Extraordinary simultaneous enhancement of the coercivity and remanence of dual alloy HRE‐free Nd‐Fe‐B sintered magnets by post‐sinter annealing

Abstract

• Both the remanence and coercivity are improved after the 2nd annealing process. • The coercivity is hugely increased from 10.09 kOe for the as-sintered sample to 17.19 kOe for the 2nd annealed magnet, with a significant increment of 70.37%. • The matrix grains are enveloped by a (Pr,Nd,Cu,Ga)-enriched layer after the 2nd annealing process. • HRE-free Nd-Fe-B sintered magnets with excellent comprehensive magnetic properties were manufactured by Pr-Fe-Ga boundary addition. Post-sinter annealing process plays an important role in the microstructures and magnetic properties of the Nd-Fe-B sintered magnets. In this paper, systematically investigated are the magnetic properties and microstructures of the as-sintered and post-sinter annealed Nd-Fe-B magnets with Pr-Fe-Ga boundary addition. Two choice consecutive annealing methods are adopted at high and low temperatures, namely the 1 st annealing at 880 ºC for 2 h and then the 2 nd annealing at 440 ºC for 3 h. It is exceptional to find out that both the remanence and coercivity are improved after 2 nd annealing process for this type of magnet. The coercivity is hugely increased from 10.09 kOe for the as-sintered sample to 17.19 kOe for the 2 nd annealed magnet, with a significant increment of 70.37% in coercivity. The extraordinary magnetic properties of B r =14.44 kGs, H cj =17.19 kOe and ( BH ) max =51.08 MGOe are obtained for the designated Nd-Fe-B sintered magnets without heavy rare earth (HRE) elements manufactured by dual alloy method.

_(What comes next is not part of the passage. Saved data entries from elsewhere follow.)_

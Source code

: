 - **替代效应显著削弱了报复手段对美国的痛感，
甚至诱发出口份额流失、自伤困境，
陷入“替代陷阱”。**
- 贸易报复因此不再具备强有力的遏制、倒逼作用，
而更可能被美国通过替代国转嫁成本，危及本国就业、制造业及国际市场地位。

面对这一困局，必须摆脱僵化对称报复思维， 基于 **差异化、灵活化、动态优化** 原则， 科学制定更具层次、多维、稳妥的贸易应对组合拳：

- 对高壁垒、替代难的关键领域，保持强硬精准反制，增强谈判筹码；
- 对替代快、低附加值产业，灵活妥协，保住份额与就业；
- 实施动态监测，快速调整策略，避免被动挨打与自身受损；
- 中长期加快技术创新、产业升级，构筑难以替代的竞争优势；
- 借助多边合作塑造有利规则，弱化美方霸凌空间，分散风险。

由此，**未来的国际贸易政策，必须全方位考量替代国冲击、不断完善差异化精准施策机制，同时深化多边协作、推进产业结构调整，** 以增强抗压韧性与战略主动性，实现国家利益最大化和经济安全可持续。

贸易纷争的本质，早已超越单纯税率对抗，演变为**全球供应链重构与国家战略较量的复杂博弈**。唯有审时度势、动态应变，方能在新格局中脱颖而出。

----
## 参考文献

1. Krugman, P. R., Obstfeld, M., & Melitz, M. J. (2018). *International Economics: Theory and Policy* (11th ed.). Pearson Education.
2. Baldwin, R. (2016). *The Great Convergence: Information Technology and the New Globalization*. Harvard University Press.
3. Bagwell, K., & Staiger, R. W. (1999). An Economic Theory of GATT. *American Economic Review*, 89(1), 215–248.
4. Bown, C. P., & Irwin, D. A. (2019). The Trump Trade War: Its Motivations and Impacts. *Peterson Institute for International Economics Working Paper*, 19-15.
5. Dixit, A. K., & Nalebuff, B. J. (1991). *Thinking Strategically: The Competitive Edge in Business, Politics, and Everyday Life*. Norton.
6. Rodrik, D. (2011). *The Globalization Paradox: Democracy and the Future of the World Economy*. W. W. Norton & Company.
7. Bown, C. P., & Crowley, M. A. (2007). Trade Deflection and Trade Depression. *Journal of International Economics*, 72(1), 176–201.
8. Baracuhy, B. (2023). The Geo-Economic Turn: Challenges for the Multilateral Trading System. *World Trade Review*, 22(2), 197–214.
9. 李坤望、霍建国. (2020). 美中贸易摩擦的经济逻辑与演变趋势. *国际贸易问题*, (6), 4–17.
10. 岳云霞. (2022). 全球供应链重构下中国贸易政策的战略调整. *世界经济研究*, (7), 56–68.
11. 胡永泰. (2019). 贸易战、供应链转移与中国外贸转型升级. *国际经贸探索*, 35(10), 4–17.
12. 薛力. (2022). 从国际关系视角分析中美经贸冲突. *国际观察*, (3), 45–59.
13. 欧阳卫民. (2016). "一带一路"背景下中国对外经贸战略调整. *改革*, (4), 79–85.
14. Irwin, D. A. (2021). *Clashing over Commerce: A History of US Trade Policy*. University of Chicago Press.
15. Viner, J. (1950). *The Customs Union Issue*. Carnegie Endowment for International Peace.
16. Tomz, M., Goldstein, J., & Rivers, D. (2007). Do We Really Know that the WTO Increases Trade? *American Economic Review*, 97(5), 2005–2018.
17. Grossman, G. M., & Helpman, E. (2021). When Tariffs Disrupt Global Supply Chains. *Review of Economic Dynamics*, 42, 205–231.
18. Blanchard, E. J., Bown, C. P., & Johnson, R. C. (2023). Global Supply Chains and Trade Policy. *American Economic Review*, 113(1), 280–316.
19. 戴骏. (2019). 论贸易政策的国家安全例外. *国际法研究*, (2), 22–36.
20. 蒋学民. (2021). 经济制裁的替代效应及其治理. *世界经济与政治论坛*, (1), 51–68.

The Curie temperature is monotonically decreased from 634 K to 602 K while the c -axis alignment degree is optimized after annealing. Microstructural observation and analysis indicate that the elemental distribution patterns are altered after the 2 nd annealing. The diffusion of the aggregate (Pr,Nd,Cu,Ga)-rich phase from triple junctions into the grain boundary regions is ascribed to the formation of thin and continuous grain boundary layer, which is critical to improve the microstructures and magnetic properties.